Demand due to the pickups being part of recorded history, and the fact we look back rather than forward mostly.
Demand due to the fact that despite all the research done on materials and methods, modern clones never quite sound the same.

Supply due to the fact that there are a LOT more players out there now, most of them wanting old pickups - as we mostly seem to look backward tonally.
Supply due to the fact that the most in-demand pickups were only ever produced for instruments sold, and there were very few made over a small portion of time.

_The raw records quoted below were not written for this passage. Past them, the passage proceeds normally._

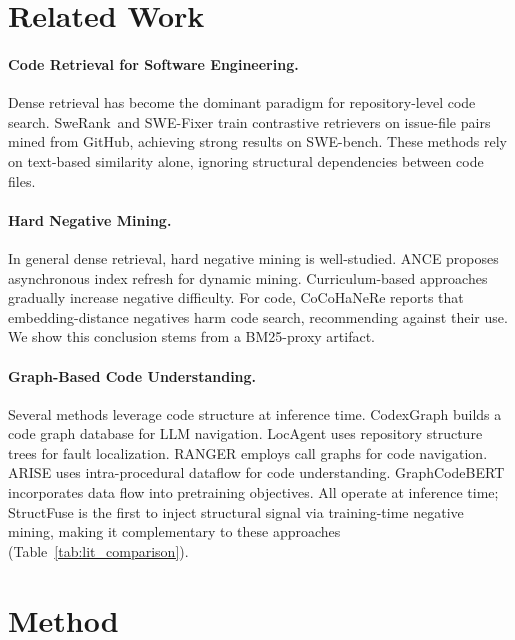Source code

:\documentclass[11pt]{article}
\begin{document}
\section{Related Work}
\label{sec:related}

\paragraph{Code Retrieval for Software Engineering.}
Dense retrieval has become the dominant paradigm for repository-level code search.
SweRank~and SWE-Fixer train contrastive retrievers on issue-file pairs mined from GitHub, achieving strong results on SWE-bench.
These methods rely on text-based similarity alone, ignoring structural dependencies between code files.

\paragraph{Hard Negative Mining.}
In general dense retrieval, hard negative mining is well-studied.
ANCE proposes asynchronous index refresh for dynamic mining.
Curriculum-based approaches gradually increase negative difficulty.
For code, CoCoHaNeRe reports that embedding-distance negatives harm code search, recommending against their use.
We show this conclusion stems from a BM25-proxy artifact.

\paragraph{Graph-Based Code Understanding.}
Several methods leverage code structure at inference time.
CodexGraph builds a code graph database for LLM navigation.
LocAgent uses repository structure trees for fault localization.
RANGER employs call graphs for code navigation.
ARISE uses intra-procedural dataflow for code understanding.
GraphCodeBERT incorporates data flow into pretraining objectives.
All operate at inference time; StructFuse is the first to inject structural signal via training-time negative mining, making it complementary to these approaches (Table~\ref{tab:lit_comparison}).

\section{Method}
\label{sec:method}
\end{document}
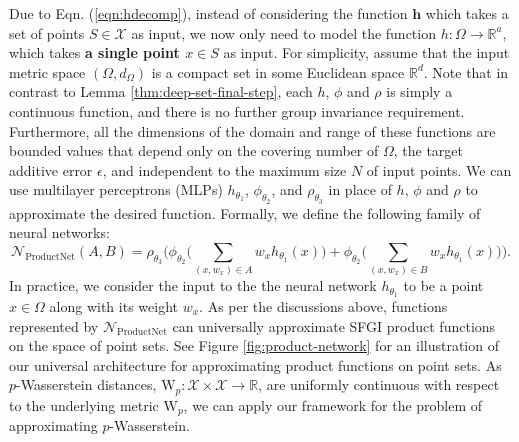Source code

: \documentclass[12pt]{article}
\newcommand{\R}{\mathbb R}
\newcommand{\Network}{\mathcal{N}_{\mathrm{ProductNet}}}
\newcommand{\SFGI} {{SFGI}}
\begin{document}
Due to Eqn. (\ref{eqn:hdecomp}), instead of considering the function $\mathbf{h}$ which takes a set of points $S \in \mathcal{X}$ as input, we now only need to model the function $h: \Omega \to \R^a$, which takes {\bf a single point $x\in S$} as input. 
For simplicity, assume that the input metric space $(\Omega, d_\Omega)$ is a compact set in some Euclidean space $\R^d$. 
Note that in contrast to Lemma \ref{thm:deep-set-final-step}, each $h$, $\phi$ and $\rho$ is simply a continuous function, and there is no further group invariance requirement. 
Furthermore, all the dimensions of the domain and range of these functions are bounded values that depend only on the covering number of $\Omega$, the target additive error $\epsilon$, and independent to the maximum size $N$ of input points. 
We can use multilayer perceptrons (MLPs) $h_{\theta_1}$, $\phi_{\theta_2}$, and $\rho_{\theta_3}$ in place of $h$, $\phi$ and $\rho$ to approximate the desired function.
Formally, we define the following family of neural networks: 
\begin{equation}
\label{eq:network-definition}
    \Network(A, B) = \rho_{\theta_3} \Big( \phi_{\theta_2} \Big( \sum_{(x, w_x) \in A} w_xh_{\theta_1}(x)\Big) + \phi_{\theta_2} \Big( \sum_{(x, w_x) \in B} w_xh_{\theta_1}(x) \Big) \Big).
\end{equation}
In practice, we consider the input to the the neural network $h_{\theta_1}$ to be a point $x \in \Omega$ along with its weight $w_x$. As per the discussions above, functions represented by $\Network$ can universally approximate \SFGI{} product functions on the space of point sets.
See Figure \ref{fig:product-network} for an illustration of our universal architecture for approximating product functions on point sets. 
As $p$-Wasserstein distances, $\mathrm{W}_p: \mathcal{X} \times \mathcal{X} \to \R$, are uniformly continuous with respect to the underlying metric $\mathrm{W}_p$, we can apply our framework for the problem of approximating $p$-Wasserstein.
\end{document}
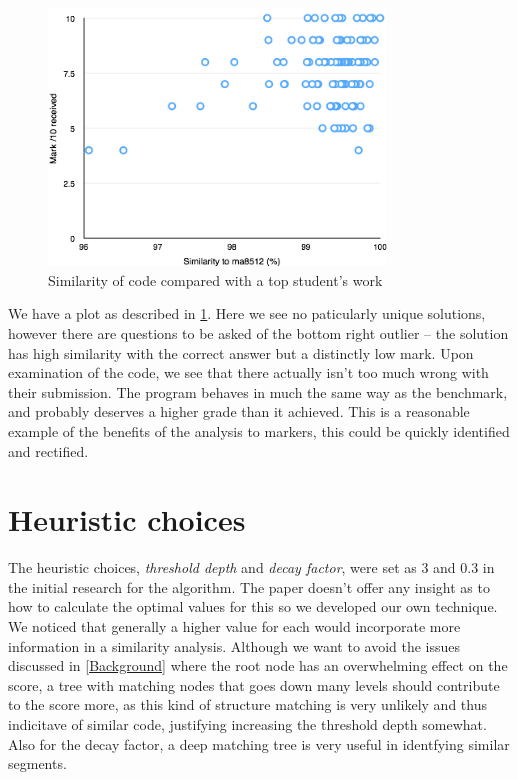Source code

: \begin{figure}[h!]

	\centering
		\includegraphics[width=0.8\textwidth]{Figures/SimGraphma8512Loops}
	\caption{Similarity of code compared with a top student's work}
	\label{fig:TopMarkComparison}

\end{figure}

We have a plot as described in \cref{fig:TopMarkComparison}. Here we see no
paticularly unique solutions, however there are questions to be asked of the
bottom right outlier -- the solution has high similarity with the correct answer
but a distinctly low mark. Upon examination of the code, we see that there actually
isn't too much wrong with their submission. The program behaves in much the same
way as the benchmark, and probably deserves a higher grade than it achieved.
This is a reasonable example of the benefits of the analysis to markers, this
could be quickly identified and rectified.

\section{Heuristic choices}
The heuristic choices, \emph{threshold depth} and \emph{decay factor}, were 
set as 3 and 0.3 in the initial research for the algorithm\cite{ParseTreeKernel}. 
The paper doesn't offer any insight as to how to calculate the optimal values
for this so we developed our own technique. We noticed that generally a higher value
for each would incorporate more information in a similarity analysis. Although we
want to avoid the issues discussed in \cref{Background} where the root node has
an overwhelming effect on the score, a tree with matching nodes that goes down
many levels should contribute to the score more, as this kind of structure matching
is very unlikely and thus indicitave of similar code, justifying increasing the
threshold depth somewhat. Also for the decay factor, a deep matching tree is
very useful in identfying similar segments.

As to 'the greatest PAF ever'......the late 50's into perhaps 61 are the ONLY PAF ever. Anything else is not a PAF
 
Re: Vintage pickups

Hello,
If someone is searching for vintage sound, it wasn't in guitars or pickups, it was in the recording studio. Has anyone heard THAT tone at a concert, or a live recording.
One thing the current PAF mania did do was give us consistency, in the modern copies of mystical pickups.
 
Re: Vintage pickups

Other than being old, how come these pickups demand major cash? are they just the greatest paf pickups ever? Or are people paying the premium just to have vintage correct parts?
IMHO, the P.T. Barnum quote about one every minute is the right answer. ;)
 
Re: Vintage pickups

I can understand paying $1000+ for authentic PAFs, regardless of how they sound. I might not even put the set into a guitar. It's the fact that they are historically significant, like a souvenir or sorts. It will hold, or increase in value, for as long as rock music remains popular.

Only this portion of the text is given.